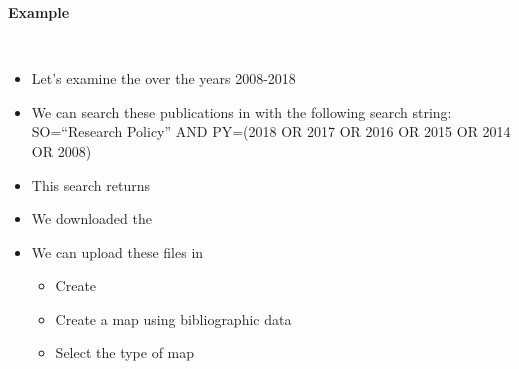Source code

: \documentclass[8pt]{beamer}
\begin{document}

\begin{frame}
\frametitle{\insertsection}
\framesubtitle{Example}

\begin{columns}

\begin{itemize}
\item Let's examine the {\color{blue}{Research Policy's publications}} over the years 2008-2018
\item We can search these publications in {\color{blue}{Web of Science}} with the following search string: \\
	\medskip
	{\small SO=``Research Policy'' AND PY=(2018 OR 2017 OR 2016 OR 2015 OR 2014 OR 2008)}
	\medskip
\item This search returns {\color{blue}{1545 publications}} 
\item We downloaded the {\color{blue}{full records}}
\item We can upload these files in {\color{blue}{VOSviewer}}
	\begin{itemize}
	\item Create
	\item Create a map using bibliographic data
	\item Select the type of map
	\end{itemize}

\end{itemize}



\end{columns}
\end{frame}
\end{document}
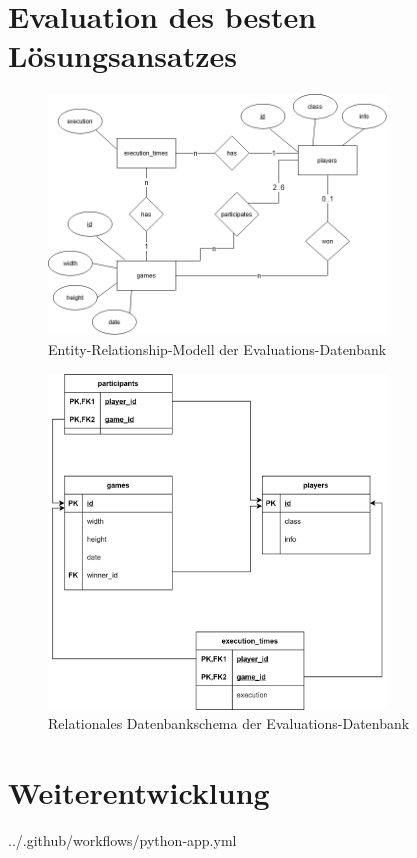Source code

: \section{Evaluation des besten Lösungsansatzes}
\label{sec:anhang-evaluation-loesungsansatz}

\begin{figure}[htb]
	\centering
	\includegraphics[width=0.8\textwidth]{Bilder/er-diagram.png}
	\caption{Entity-Relationship-Modell der Evaluations-Datenbank}
	\label{fig:er-schema}
\end{figure}

\begin{figure}[htb]
	\centering
	\includegraphics[width=0.8\textwidth]{Bilder/relationales_db_schema.png}
	\caption{Relationales Datenbankschema der Evaluations-Datenbank}
	\label{fig:relationales-db-schema}
\end{figure}

\section{Weiterentwicklung}
\label{sec:anhang-weiterentwicklung}

\begin{minipage}{\textwidth}
	
	{../.github/workflows/python-app.yml}
\end{minipage}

[YOUR INSTRUCTIONS]:
Find the word "publications" in the listing and copy each line that contains it.

[EXERCISE RESULT]:
\item Let's examine the {\color{blue}{Research Policy's publications}} over the years 2008-2018
\item We can search these publications in {\color{blue}{Web of Science}} with the following search string: \\
\item This search returns {\color{blue}{1545 publications}} 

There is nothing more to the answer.